Verdi Les vêpres siciliennes opera to libretto by Charles Duveyrier and Eugène Scribe. Directed 2013 by Stefan Herheim at the Royal Opera House Covent Garden. Stars Lianna Haroutounian (Hélène), Bryan Hymel (Henri), Michael Volle (Guy de Montfort), Erwin Schrott (Jean Procida), Neal Cooper (Thibault), Jihoon Kim (Robert), Jean Teitgen (Le Sire de Béthune), Jeremy White (Le Comte de Vaudemont), Nicholas Darmanin (Daniéli), Michelle Daly (Ninetta), and Jung Soo Yun (Mainfroid). Antonio Pappano conducts the Orchestra of the Royal Opera House (Concert Master Vasko Vassilev) and Royal Opera Chorus (Chorus Director Renato Balsadonna). Dramaturgy by Alexander Meier-Dörzenbach; set designs by Philipp Fürhofer; costume designs by Gesine Völlm; lighting design by Anders Poll; choreography by André de Jong; directed for the screen by Rhodri Huw. Music was recorded with 48kHz/24-bit sound sampling. Released 2015, disc has 5.1 dts-HD Master Audio sound. Grade: A

Les vêpres siciliennes is a French grand opera, an opulent, melodramatic genre that flourished and withered shortly before the American Civil War. Vêpres is considered by experts to be B-grade Verdi. This new production of Vêpres directed by Stefan Herheim at The Royal Opera played late 2013 to mixed print reviews. It came out in HDVD about 15 months later and immediately became a best seller! Why?

Herheim gives the HDVD opera fan (the kind with a HT and high-def TV) everything he could ask for. First, there's a real grand opera with lavish sets and costumes, a big orchestra, star singers, and double choruses portraying all the lugubrious, contrived, switch-back, high-drama situations that anyone could possible image or desire. Every twist in the plot is embellished with it's own glorious aria, duet, trio, quartet, or chorus number, all marching along in endless procession as midnight approaches. This is your money's worth. Second, for the younger set, Herheim provides a stylish update: instead of being set in the late-middle ages, the opera happens in 1850 in a Paris opera house. Third, for the intellectuals, there's a modern overlay with imaginary characters appearing throughout (such as a young boy in various costumes) which have meanings that are (usually) relatively easy to grasp from context (few Eurotrash-level mysteries). Finally, Herheim adds dancing whenever he can.

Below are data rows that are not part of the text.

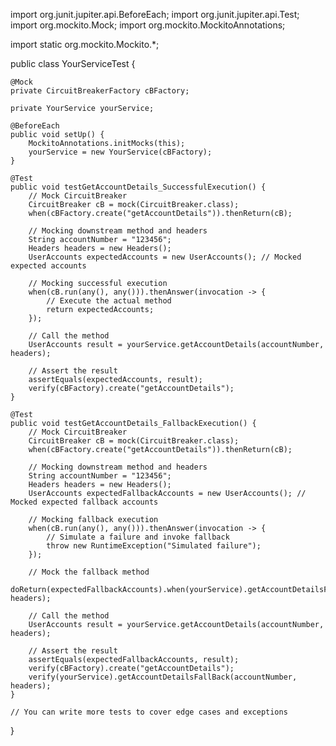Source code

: import org.junit.jupiter.api.BeforeEach;
import org.junit.jupiter.api.Test;
import org.mockito.Mock;
import org.mockito.MockitoAnnotations;

import static org.mockito.Mockito.*;

public class YourServiceTest {

    @Mock
    private CircuitBreakerFactory cBFactory;

    private YourService yourService;

    @BeforeEach
    public void setUp() {
        MockitoAnnotations.initMocks(this);
        yourService = new YourService(cBFactory);
    }

    @Test
    public void testGetAccountDetails_SuccessfulExecution() {
        // Mock CircuitBreaker
        CircuitBreaker cB = mock(CircuitBreaker.class);
        when(cBFactory.create("getAccountDetails")).thenReturn(cB);

        // Mocking downstream method and headers
        String accountNumber = "123456";
        Headers headers = new Headers();
        UserAccounts expectedAccounts = new UserAccounts(); // Mocked expected accounts

        // Mocking successful execution
        when(cB.run(any(), any())).thenAnswer(invocation -> {
            // Execute the actual method
            return expectedAccounts;
        });

        // Call the method
        UserAccounts result = yourService.getAccountDetails(accountNumber, headers);

        // Assert the result
        assertEquals(expectedAccounts, result);
        verify(cBFactory).create("getAccountDetails");
    }

    @Test
    public void testGetAccountDetails_FallbackExecution() {
        // Mock CircuitBreaker
        CircuitBreaker cB = mock(CircuitBreaker.class);
        when(cBFactory.create("getAccountDetails")).thenReturn(cB);

        // Mocking downstream method and headers
        String accountNumber = "123456";
        Headers headers = new Headers();
        UserAccounts expectedFallbackAccounts = new UserAccounts(); // Mocked expected fallback accounts

        // Mocking fallback execution
        when(cB.run(any(), any())).thenAnswer(invocation -> {
            // Simulate a failure and invoke fallback
            throw new RuntimeException("Simulated failure");
        });

        // Mock the fallback method
        doReturn(expectedFallbackAccounts).when(yourService).getAccountDetailsFallBack(accountNumber, headers);

        // Call the method
        UserAccounts result = yourService.getAccountDetails(accountNumber, headers);

        // Assert the result
        assertEquals(expectedFallbackAccounts, result);
        verify(cBFactory).create("getAccountDetails");
        verify(yourService).getAccountDetailsFallBack(accountNumber, headers);
    }

    // You can write more tests to cover edge cases and exceptions
}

Some of the ballet dancers do double duty as silent characters, and the chorus gets to do a lot of peasant dancing as well. (The Royal Ballet pulled out of this production on short notice, probably because its choreographer wanted to mount a discrete 40-minute show right in the middle of the opera, as was customary in Paris in 1850. Herheim then hired completely new free-lance forces to work under André de Jong, and the result is the best use of ballet in an opera that I know of.) So you wind up with more than your money's worth. Now to screenshots.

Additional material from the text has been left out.